Below are the records; work out how many lines among them contain "else", and write nothing besides that number.

• Provided records:
******
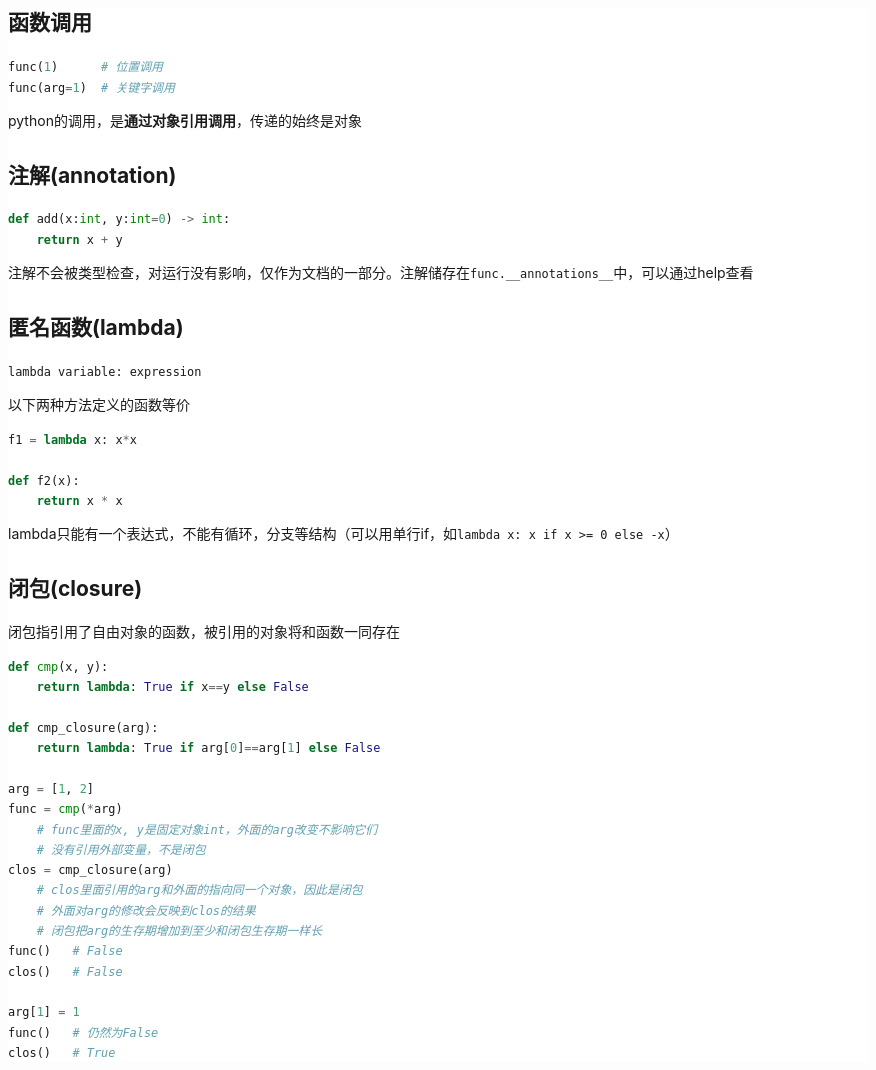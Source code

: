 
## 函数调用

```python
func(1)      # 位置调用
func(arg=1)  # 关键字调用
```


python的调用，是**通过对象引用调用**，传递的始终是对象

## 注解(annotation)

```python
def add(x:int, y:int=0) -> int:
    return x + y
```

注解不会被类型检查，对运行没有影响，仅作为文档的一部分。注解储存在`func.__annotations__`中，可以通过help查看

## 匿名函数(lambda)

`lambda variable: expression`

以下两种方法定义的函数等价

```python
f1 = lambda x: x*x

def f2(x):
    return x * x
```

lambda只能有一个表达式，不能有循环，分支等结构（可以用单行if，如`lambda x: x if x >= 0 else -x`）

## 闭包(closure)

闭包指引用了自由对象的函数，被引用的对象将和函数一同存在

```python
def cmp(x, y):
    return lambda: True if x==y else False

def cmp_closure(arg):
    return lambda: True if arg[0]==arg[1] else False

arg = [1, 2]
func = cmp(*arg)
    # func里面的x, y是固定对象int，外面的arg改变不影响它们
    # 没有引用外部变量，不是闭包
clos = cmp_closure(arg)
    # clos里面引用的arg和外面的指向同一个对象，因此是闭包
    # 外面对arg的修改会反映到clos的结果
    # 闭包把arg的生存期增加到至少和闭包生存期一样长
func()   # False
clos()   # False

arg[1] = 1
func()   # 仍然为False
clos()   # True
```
******
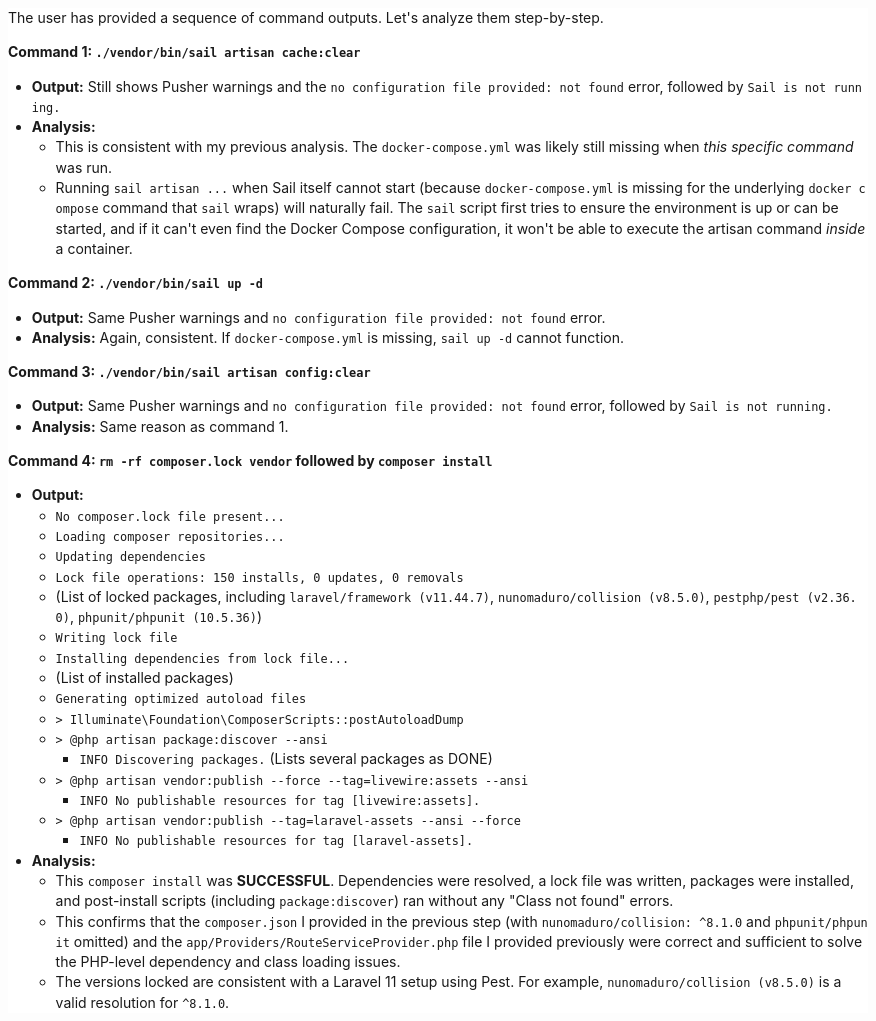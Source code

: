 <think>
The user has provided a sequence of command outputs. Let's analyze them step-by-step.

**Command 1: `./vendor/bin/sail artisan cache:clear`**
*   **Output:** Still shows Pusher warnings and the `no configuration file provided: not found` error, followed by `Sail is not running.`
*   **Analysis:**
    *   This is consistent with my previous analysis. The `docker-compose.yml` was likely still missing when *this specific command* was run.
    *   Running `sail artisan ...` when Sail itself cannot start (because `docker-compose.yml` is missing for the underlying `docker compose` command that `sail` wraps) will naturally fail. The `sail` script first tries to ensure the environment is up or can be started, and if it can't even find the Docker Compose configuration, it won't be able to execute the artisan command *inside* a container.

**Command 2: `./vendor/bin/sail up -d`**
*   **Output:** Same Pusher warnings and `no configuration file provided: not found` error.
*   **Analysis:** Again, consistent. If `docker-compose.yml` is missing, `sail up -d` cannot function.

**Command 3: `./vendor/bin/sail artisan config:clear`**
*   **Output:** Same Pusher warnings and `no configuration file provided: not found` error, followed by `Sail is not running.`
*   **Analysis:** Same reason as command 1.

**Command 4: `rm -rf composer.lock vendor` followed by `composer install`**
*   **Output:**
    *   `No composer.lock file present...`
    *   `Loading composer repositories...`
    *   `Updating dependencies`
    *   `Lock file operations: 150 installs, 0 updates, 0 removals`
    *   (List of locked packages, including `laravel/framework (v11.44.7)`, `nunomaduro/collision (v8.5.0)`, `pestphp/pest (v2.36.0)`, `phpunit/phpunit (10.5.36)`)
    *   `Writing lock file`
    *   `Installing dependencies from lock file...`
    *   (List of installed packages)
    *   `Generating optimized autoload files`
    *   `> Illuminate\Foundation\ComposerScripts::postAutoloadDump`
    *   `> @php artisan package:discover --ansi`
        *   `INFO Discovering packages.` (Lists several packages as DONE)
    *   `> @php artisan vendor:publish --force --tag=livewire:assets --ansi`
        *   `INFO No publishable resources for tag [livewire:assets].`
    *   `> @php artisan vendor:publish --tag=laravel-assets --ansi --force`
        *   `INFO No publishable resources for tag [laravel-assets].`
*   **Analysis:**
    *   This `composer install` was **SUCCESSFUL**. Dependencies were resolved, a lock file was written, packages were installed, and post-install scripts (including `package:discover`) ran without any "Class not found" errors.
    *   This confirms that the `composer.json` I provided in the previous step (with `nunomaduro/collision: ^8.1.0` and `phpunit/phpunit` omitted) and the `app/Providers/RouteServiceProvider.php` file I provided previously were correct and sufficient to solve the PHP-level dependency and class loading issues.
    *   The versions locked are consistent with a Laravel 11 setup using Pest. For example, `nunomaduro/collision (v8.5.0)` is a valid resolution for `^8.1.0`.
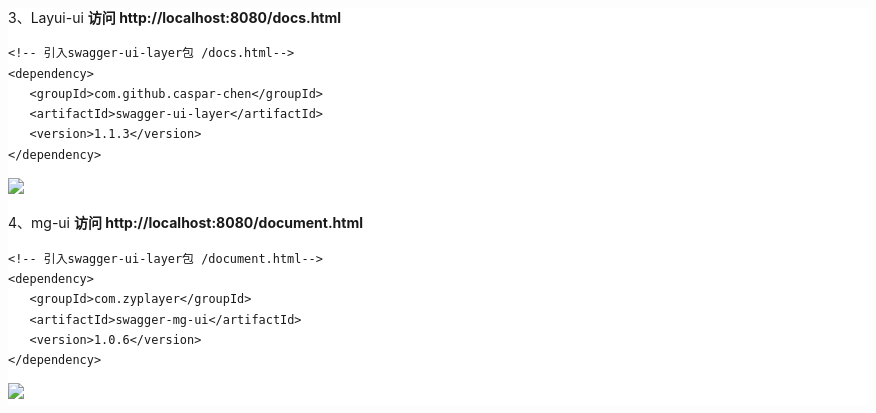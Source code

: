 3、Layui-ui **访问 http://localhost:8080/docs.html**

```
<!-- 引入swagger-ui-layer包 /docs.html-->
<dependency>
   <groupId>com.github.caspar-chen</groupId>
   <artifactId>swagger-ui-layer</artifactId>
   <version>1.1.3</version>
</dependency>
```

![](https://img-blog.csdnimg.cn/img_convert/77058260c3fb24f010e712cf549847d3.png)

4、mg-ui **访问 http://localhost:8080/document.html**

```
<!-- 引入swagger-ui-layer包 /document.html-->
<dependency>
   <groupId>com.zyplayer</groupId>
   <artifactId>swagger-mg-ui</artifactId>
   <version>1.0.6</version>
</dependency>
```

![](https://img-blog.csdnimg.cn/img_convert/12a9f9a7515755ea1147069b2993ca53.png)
******
• Written answer:
3